## Activity
Please restate, word for word, the lines below that begin at the one with "the way in!</span>" and end at the one with "After arriving, I". Leave out all other lines.

(Beginning of Records for processing)

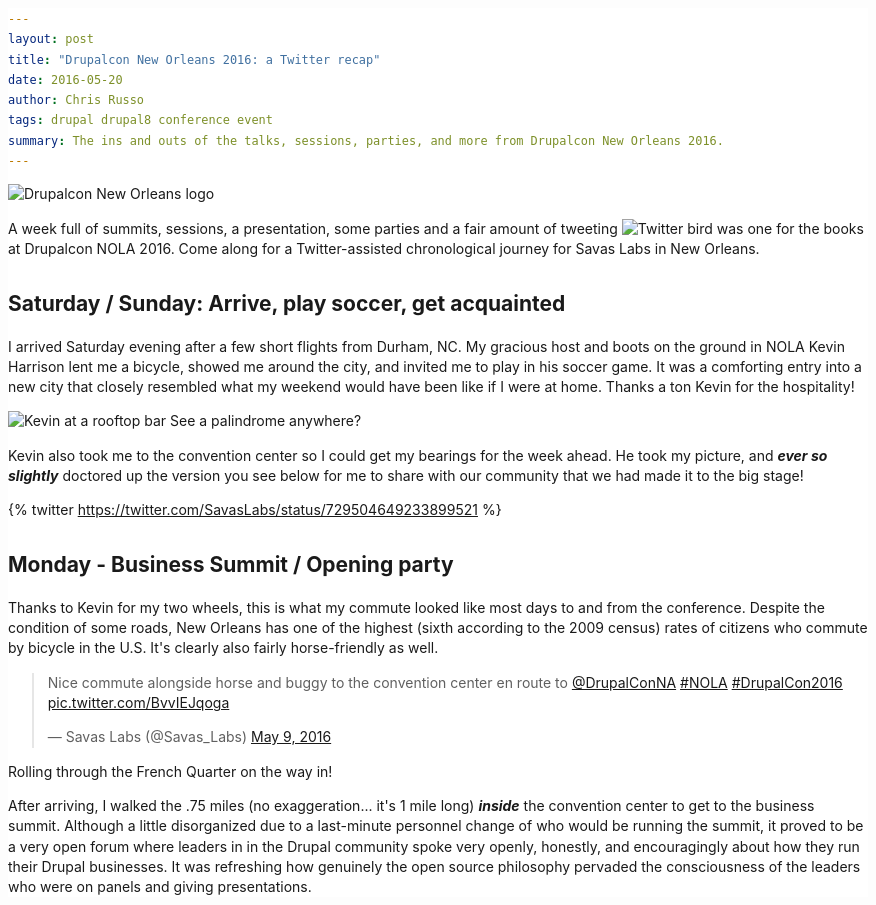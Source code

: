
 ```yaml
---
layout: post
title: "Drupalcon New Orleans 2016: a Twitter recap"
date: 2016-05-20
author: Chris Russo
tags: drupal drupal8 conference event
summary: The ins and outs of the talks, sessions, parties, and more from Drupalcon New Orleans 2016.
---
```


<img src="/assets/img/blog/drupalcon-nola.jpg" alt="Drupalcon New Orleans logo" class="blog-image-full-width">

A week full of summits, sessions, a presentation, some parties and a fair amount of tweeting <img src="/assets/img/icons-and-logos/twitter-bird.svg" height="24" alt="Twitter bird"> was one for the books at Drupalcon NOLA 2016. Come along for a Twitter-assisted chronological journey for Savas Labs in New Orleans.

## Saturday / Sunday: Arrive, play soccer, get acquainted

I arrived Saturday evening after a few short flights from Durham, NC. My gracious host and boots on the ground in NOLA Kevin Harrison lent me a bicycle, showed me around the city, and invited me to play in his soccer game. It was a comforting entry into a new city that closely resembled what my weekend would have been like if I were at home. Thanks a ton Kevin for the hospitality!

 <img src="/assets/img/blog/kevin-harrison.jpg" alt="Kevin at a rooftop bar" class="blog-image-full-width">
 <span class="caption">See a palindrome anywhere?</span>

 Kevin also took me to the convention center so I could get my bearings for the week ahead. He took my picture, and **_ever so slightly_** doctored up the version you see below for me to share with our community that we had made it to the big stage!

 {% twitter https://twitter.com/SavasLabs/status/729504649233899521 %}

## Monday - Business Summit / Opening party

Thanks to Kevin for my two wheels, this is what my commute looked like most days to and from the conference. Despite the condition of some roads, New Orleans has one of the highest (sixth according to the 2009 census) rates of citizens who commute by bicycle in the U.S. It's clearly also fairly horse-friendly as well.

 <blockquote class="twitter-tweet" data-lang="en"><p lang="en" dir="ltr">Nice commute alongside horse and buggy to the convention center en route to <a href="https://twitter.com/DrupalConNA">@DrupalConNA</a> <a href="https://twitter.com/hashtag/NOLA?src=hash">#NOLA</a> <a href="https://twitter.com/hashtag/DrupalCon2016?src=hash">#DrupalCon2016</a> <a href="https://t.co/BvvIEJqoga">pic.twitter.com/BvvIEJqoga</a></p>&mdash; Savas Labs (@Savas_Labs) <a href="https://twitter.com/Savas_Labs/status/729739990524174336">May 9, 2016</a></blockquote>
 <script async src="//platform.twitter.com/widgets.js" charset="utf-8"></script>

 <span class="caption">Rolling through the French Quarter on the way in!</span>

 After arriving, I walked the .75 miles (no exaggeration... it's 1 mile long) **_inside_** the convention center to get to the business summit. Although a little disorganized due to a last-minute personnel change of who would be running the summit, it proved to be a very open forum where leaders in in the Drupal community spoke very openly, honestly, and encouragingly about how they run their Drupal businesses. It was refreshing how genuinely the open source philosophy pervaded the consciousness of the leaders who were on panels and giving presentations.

(End of Records for processing)
(Beginning of Records for processing)

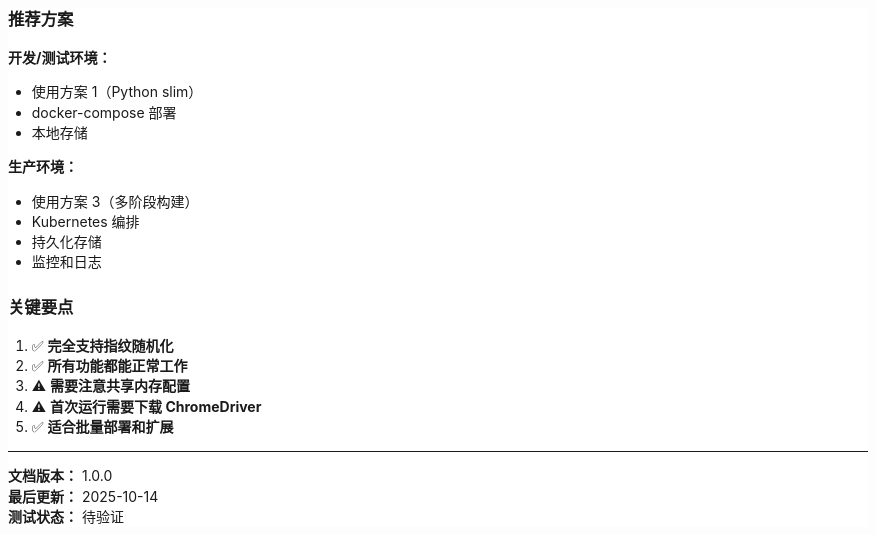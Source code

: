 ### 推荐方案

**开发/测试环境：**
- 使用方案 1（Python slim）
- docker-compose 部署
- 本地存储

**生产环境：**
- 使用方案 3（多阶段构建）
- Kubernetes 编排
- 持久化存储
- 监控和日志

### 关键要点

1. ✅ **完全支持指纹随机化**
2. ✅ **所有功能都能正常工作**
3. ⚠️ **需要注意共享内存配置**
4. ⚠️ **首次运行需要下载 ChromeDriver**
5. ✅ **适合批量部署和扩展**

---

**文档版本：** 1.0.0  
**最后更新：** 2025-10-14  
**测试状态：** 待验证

(End of Records for processing)

## Written solution
 <span class="caption">Rolling through the French Quarter on the way in!</span>

 After arriving, I walked the .75 miles (no exaggeration... it's 1 mile long) **_inside_** the convention center to get to the business summit. Although a little disorganized due to a last-minute personnel change of who would be running the summit, it proved to be a very open forum where leaders in in the Drupal community spoke very openly, honestly, and encouragingly about how they run their Drupal businesses. It was refreshing how genuinely the open source philosophy pervaded the consciousness of the leaders who were on panels and giving presentations.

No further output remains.